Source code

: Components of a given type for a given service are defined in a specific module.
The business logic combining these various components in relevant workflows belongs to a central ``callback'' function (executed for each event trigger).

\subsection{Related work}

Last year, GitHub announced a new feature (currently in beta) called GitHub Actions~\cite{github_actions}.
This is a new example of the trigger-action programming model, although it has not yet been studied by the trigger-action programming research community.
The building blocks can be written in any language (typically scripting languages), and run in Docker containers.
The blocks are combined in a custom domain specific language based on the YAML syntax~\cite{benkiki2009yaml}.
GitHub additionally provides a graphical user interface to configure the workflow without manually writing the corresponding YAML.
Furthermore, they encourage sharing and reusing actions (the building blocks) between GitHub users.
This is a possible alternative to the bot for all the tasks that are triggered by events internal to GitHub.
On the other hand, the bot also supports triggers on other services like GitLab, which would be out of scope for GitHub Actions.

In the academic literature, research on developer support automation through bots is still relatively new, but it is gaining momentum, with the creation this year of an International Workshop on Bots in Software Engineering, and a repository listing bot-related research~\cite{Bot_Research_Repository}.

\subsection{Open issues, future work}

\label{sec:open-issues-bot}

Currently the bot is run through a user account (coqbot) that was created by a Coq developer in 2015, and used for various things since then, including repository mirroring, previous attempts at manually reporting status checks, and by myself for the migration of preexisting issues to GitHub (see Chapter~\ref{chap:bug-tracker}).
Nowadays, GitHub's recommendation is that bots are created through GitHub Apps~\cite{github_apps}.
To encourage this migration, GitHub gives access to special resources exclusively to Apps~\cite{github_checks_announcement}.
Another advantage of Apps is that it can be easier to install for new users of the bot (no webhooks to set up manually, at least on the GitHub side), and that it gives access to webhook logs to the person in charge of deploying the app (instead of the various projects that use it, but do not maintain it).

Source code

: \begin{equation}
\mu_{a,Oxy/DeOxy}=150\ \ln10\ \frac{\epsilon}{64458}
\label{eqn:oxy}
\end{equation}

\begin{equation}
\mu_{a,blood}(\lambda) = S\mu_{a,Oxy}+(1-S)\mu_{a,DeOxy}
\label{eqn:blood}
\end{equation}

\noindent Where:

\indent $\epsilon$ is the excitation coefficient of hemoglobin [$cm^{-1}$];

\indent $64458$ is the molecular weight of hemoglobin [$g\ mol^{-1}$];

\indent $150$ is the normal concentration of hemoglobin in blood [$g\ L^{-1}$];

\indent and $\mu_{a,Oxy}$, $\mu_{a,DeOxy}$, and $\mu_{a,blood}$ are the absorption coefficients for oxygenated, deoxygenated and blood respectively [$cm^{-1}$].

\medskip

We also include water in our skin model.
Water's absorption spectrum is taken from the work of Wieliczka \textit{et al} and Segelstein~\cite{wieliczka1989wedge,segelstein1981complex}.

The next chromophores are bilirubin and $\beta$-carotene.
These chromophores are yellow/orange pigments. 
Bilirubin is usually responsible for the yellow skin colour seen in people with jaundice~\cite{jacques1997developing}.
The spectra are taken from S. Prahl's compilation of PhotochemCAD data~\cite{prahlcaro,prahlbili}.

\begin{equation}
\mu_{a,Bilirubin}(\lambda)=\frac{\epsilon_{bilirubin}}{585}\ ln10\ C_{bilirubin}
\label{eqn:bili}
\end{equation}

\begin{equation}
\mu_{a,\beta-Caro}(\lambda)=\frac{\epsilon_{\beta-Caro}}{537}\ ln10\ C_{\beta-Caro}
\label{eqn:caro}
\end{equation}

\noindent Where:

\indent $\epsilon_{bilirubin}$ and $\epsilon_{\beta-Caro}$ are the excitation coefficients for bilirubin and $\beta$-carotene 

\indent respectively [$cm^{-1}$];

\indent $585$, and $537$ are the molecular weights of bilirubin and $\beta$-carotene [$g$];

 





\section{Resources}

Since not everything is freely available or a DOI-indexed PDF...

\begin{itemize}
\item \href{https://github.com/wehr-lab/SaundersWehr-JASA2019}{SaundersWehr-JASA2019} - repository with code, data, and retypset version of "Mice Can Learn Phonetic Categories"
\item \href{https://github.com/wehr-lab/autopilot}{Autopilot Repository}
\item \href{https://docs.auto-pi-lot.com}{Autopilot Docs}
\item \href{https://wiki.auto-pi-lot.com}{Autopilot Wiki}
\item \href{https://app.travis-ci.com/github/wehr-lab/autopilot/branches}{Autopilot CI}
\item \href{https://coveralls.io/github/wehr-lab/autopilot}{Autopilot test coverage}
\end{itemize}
------------
### REQUIRED WORK
What is needed is an exact repetition of the lines from the first line of the records through the line containing "GitHub additionally provides", both ends included, and nothing more.

### SOLVED EXERCISE
Source code

: Components of a given type for a given service are defined in a specific module.
The business logic combining these various components in relevant workflows belongs to a central ``callback'' function (executed for each event trigger).

\subsection{Related work}

Last year, GitHub announced a new feature (currently in beta) called GitHub Actions~\cite{github_actions}.
This is a new example of the trigger-action programming model, although it has not yet been studied by the trigger-action programming research community.
The building blocks can be written in any language (typically scripting languages), and run in Docker containers.
The blocks are combined in a custom domain specific language based on the YAML syntax~\cite{benkiki2009yaml}.
GitHub additionally provides a graphical user interface to configure the workflow without manually writing the corresponding YAML.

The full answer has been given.